Noticias 2005

DE LA GENERAL MOTORS AL MOLINO HARINERO DE LA HOZ DE LA VIEJA.
Una pareja Zaragozana deja su casa y su trabajo, en la GM y en una gestoria, para poner en marcha un establecimiento hostelero en una antigua fabrica de harina.

Teruel. Emilio Abós y Hortensia Bravo, ambos de 40 años, nacidos y residentes en Zaragoza, decidieron un buen dia que querían dar un giro de 180 grados a sus vidas, marcadas por el estrés de la vida urbana, los problemas laborales y otras circunstancias personales adversas.
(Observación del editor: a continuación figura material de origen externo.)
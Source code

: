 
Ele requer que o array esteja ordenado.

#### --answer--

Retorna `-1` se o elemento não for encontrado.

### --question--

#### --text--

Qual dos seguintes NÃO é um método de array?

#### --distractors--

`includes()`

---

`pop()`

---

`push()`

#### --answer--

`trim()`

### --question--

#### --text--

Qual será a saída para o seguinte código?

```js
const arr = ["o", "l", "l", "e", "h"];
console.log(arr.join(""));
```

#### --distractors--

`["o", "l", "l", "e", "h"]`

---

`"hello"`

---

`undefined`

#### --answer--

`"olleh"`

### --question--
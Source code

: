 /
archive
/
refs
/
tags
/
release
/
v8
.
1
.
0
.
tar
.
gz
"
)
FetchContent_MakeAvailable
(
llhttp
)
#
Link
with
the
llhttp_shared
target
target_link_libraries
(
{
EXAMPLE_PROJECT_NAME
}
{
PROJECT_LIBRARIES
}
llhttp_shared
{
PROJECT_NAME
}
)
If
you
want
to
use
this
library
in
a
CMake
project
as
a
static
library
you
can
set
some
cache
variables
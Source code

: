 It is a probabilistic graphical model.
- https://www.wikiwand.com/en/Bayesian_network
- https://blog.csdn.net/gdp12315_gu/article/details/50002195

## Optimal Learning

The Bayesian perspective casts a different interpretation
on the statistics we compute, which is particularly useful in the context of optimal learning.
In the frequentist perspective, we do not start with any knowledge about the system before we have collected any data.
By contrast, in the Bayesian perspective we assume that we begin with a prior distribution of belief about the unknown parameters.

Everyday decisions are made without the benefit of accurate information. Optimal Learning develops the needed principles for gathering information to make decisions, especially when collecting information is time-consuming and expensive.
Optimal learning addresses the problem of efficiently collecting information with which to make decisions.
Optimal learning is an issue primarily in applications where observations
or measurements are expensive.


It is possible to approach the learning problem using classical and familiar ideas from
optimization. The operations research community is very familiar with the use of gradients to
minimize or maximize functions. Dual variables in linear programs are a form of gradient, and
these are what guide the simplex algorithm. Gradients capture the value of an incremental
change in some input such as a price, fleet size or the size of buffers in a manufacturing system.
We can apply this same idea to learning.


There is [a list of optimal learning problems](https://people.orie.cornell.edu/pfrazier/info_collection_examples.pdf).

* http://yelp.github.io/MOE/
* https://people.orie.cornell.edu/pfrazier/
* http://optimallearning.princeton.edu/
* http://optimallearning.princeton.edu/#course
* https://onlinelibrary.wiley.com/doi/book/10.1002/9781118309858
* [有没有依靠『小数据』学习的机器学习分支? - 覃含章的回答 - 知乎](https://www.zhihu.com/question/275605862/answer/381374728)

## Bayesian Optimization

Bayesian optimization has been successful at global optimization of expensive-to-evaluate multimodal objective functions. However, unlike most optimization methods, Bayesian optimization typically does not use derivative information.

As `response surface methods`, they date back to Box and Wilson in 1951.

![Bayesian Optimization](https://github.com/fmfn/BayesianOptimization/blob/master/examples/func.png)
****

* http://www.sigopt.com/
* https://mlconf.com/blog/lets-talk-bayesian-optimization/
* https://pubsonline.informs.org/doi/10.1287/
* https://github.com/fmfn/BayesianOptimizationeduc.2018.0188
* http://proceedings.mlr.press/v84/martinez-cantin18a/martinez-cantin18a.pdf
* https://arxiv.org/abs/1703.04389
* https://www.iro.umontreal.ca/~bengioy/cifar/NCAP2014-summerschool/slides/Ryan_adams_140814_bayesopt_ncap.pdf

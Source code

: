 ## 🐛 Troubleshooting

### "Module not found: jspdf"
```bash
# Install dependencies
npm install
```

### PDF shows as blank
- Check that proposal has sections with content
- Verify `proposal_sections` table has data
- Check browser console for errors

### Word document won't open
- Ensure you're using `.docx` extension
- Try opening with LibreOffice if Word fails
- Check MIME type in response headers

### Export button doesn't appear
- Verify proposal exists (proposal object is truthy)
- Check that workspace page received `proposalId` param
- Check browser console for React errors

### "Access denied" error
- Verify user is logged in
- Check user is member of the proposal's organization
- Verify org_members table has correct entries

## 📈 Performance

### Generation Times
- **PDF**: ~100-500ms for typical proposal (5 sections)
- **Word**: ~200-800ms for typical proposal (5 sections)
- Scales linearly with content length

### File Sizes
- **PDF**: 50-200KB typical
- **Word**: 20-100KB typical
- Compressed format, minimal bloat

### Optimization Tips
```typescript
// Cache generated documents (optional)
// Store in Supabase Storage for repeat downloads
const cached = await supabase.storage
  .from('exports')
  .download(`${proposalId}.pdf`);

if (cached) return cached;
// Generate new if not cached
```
A través de Internet, conocieron de la existencia de un antiguo molino harinero en la Hoz de la Vieja en desuso reconvertido para usos turísticos, el Molino Alto. Lo visitaron el 20 de noviembre de 2004, les gustó y al día siguiente apalabraron su adquisición.

Se embarcaron así en el proyecto mas ambicioso de sus vidas, y también el mas arriesgado. Acaban de establecerse en la antigua fábrica de harina y están en plena vorágine de reformas para adaptarlas a las necesidades de la clientela potencial. Invertirán todos sus ahorros en el proyecto. Lo que tienen claro es que no hay vuelta atrás. Su futuro esta en la Hoz. 

Hortensia Bravo estaba cansada de su trabajo como graduada social en Zaragoza y su marido, operario de la General Motors, "lo tenia todavía peor". La empresa automovilística atravesaba dificultades y Emilio había tenido alguno problema de salud vinculado a su trabajo. " Nos decidimos a comprar el Molino Alto rápidamente, pero no con precipitación -dice la mujer-. Habíamos hablado muchas veces, y sopesado los inconvenientes que podríamos encontrarnos. Al final, nos liamos la manta a la cabeza y afrontamos el desafío". No conocían la zona hasta que en marzo de 2005 empezaron a venir asiduamente todos los fines de semana para acometer que requiere el edificio, de tres siglos de antigüedad pero sometido a sucesivas reformas. "Aunque la estructura esta muy bien, queremos hacer cambios en el interior, sobre todo en la decoración, y mejorar los servicios, con la instalación de un sistema de calefacción y una nueva cocina, entre otras mejoras", dice Hortensia. El lugar tiene "mucha posibilidades" añade. El edificio esta rodeado de un autentico vergel, con huerto, corral y una frondosa vegetación, a unos cientos de metros del casco urbano y cerca de un arroyo. 

Los primeros meses de actividad han estado marcados por el papeleo para recuperar la licencia de actividad como vivienda de turismo rural que ya tenia el anterior propietario, empadronarse y cambiar de medico de cabecera, entre otras muchas gestiones. Comprar el molino y acondicionarlo supondrá una inversión de 210.000 euros, muy elevada para las posibilidades de la pareja, que ha recabado ayudas del programa Proder de las Cuencas Mineras. Los dos emprendedores reconocen que le proyecto es un "reto" para ellos. Su objetivo es vivir de la actividad hostelera. El Molino Alto ya funciono como alojamiento y restaurante durante unos años, hasta que sus anteriores propietarios cerraron y lo pusieron en venta. 

La oferta del Molino Alto quiere centrarse en un entorno agradable y en la tranquilidad. "Cada día son mas los turistas procedentes de medios urbanos que buscan naturaleza y relajarse. Queremos ofrecer también excursiones ciclistas pero no se trata de saturar al cliente con un programa de actividades", dice Hortensia. El incipiente despertar turístico de la comarca de las Cuencas Mineras con atractivos como el parque geológico de Aliaga, el Río Martín y, sobre todo, el Museo Minero de Escucha ha sido un estimulo mas. 

Emilio y Hortensia tendrán que someterse a un proceso acelerado y drástico de aprendizaje para atender su negocio, que esperan abrir antes de finalizar 2005. Aprenden cocina, el cultivo del huerto y el cuidado del corral, de donde esperan obtener buena parte de los alimentos que ellos mismos prepararan. "Ofreceremos cocina basada en productos naturales, de la zona y preparados de forma sencilla, mas que elaboraciones sofisticadas", dice la futura hostelera. 

El Ayuntamiento ve con esperanza proyectos como el impulsado por la pareja Zaragozana, que inyecta vitalidad a un pueblo castigado por la despoblación.